Le chèque, vendu à Noël, dépensé en janvier

Très tendances, les chèques-cadeaux. Laurence en propose chaque jour avec le sourire au guichet-info des Bastions pour un montant (individuel) minimum de 5 ¤. «Ces chèques, explique Vincent Leclercq, sont valables un an dans toutes les boutiques de la galerie. Dans les faits, on constate que pas mal de chèques achetés durant la période de Noël sont dépensés pendant les soldes. Cependant, depuis quelques années, de plus en plus de chèques-cadeaux sont utilisés pour des achats de nourriture. C'est symptomatique des difficultés que rencontrent aujourd'hui de plus en plus de personnes pour acheter des biens de première nécessité...» Il n'empêche que le chèque-cadeau marche de mieux en mieux, à tel point que le montant global de ceux vendus en 2009 atteint 85 000 ¤, dont 24000 ¤ rien que durant la période des fêtes. Cela, pour une moyenne, par acheteur, allant de 50 à 70 ¤.

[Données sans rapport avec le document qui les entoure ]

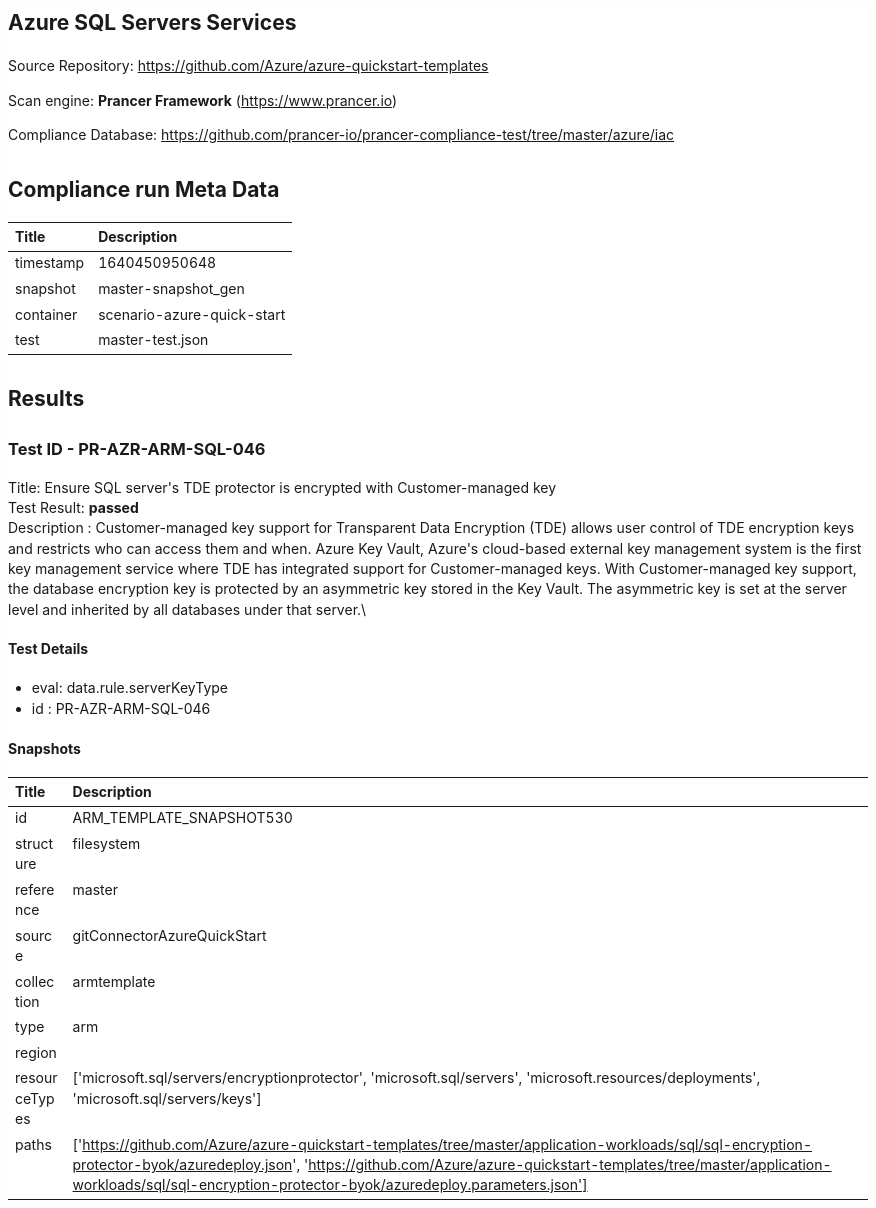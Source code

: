 ## Azure SQL Servers Services

Source Repository: https://github.com/Azure/azure-quickstart-templates

Scan engine: **Prancer Framework** (https://www.prancer.io)

Compliance Database: https://github.com/prancer-io/prancer-compliance-test/tree/master/azure/iac

## Compliance run Meta Data
| Title     | Description                |
|:----------|:---------------------------|
| timestamp | 1640450950648              |
| snapshot  | master-snapshot_gen        |
| container | scenario-azure-quick-start |
| test      | master-test.json           |

## Results

### Test ID - PR-AZR-ARM-SQL-046
Title: Ensure SQL server's TDE protector is encrypted with Customer-managed key\
Test Result: **passed**\
Description : Customer-managed key support for Transparent Data Encryption (TDE) allows user control of TDE encryption keys and restricts who can access them and when. Azure Key Vault, Azure's cloud-based external key management system is the first key management service where TDE has integrated support for Customer-managed keys. With Customer-managed key support, the database encryption key is protected by an asymmetric key stored in the Key Vault. The asymmetric key is set at the server level and inherited by all databases under that server.\

#### Test Details
- eval: data.rule.serverKeyType
- id : PR-AZR-ARM-SQL-046

#### Snapshots
| Title         | Description                                                                                                                                                                                                                                                                                         |
|:--------------|:----------------------------------------------------------------------------------------------------------------------------------------------------------------------------------------------------------------------------------------------------------------------------------------------------|
| id            | ARM_TEMPLATE_SNAPSHOT530                                                                                                                                                                                                                                                                            |
| structure     | filesystem                                                                                                                                                                                                                                                                                          |
| reference     | master                                                                                                                                                                                                                                                                                              |
| source        | gitConnectorAzureQuickStart                                                                                                                                                                                                                                                                         |
| collection    | armtemplate                                                                                                                                                                                                                                                                                         |
| type          | arm                                                                                                                                                                                                                                                                                                 |
| region        |                                                                                                                                                                                                                                                                                                     |
| resourceTypes | ['microsoft.sql/servers/encryptionprotector', 'microsoft.sql/servers', 'microsoft.resources/deployments', 'microsoft.sql/servers/keys']                                                                                                                                                             |
| paths         | ['https://github.com/Azure/azure-quickstart-templates/tree/master/application-workloads/sql/sql-encryption-protector-byok/azuredeploy.json', 'https://github.com/Azure/azure-quickstart-templates/tree/master/application-workloads/sql/sql-encryption-protector-byok/azuredeploy.parameters.json'] |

«On peut raisonnablement penser que nous en vendrons pour au minimum 100 000 ¤ cette année», estime le manager des Bastions. Une perspective d'autant plus raisonnable que les comités d'entreprises de la région sont de plus en plus nombreux à se tourner vers les Bastions pour acheter de tels chèques dans le but de les offrir comme cadeau à leur personnel. De plus, le succès des chèques devrait également être lié à celui de la billetterie qui, en plus des spectacles belges, propose également désormais de grands spectacles et attractions en France.